EXERCISE OBJECTIVE:
Please copy the records below word for word, leaving out the pictures.

───── GIVEN RECORDS

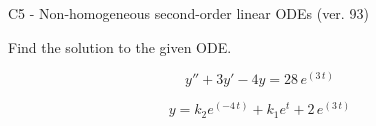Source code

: \begin{exercise}
  \begin{exerciseTitle}C5 - Non-homogeneous second-order linear ODEs (ver. 93)\end{exerciseTitle}
  \begin{exerciseStatement}
    
Find the solution to the given ODE.

    
\[y''+3y'-4y = 28 \, e^{\left(3 \, t\right)}\]

  \end{exerciseStatement}
  \begin{exerciseAnswer}
    
\[y= k_{2} e^{\left(-4 \, t\right)} + k_{1} e^{t} + 2 \, e^{\left(3 \, t\right)}\]

  \end{exerciseAnswer}
\end{exercise}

──────────

RESPONSE BOX:
Source code

: \begin{exercise}
  \begin{exerciseTitle}C5 - Non-homogeneous second-order linear ODEs (ver. 93)\end{exerciseTitle}
  \begin{exerciseStatement}
    
Find the solution to the given ODE.

    
\[y''+3y'-4y = 28 \, e^{\left(3 \, t\right)}\]

  \end{exerciseStatement}
  \begin{exerciseAnswer}
    
\[y= k_{2} e^{\left(-4 \, t\right)} + k_{1} e^{t} + 2 \, e^{\left(3 \, t\right)}\]

  \end{exerciseAnswer}
\end{exercise}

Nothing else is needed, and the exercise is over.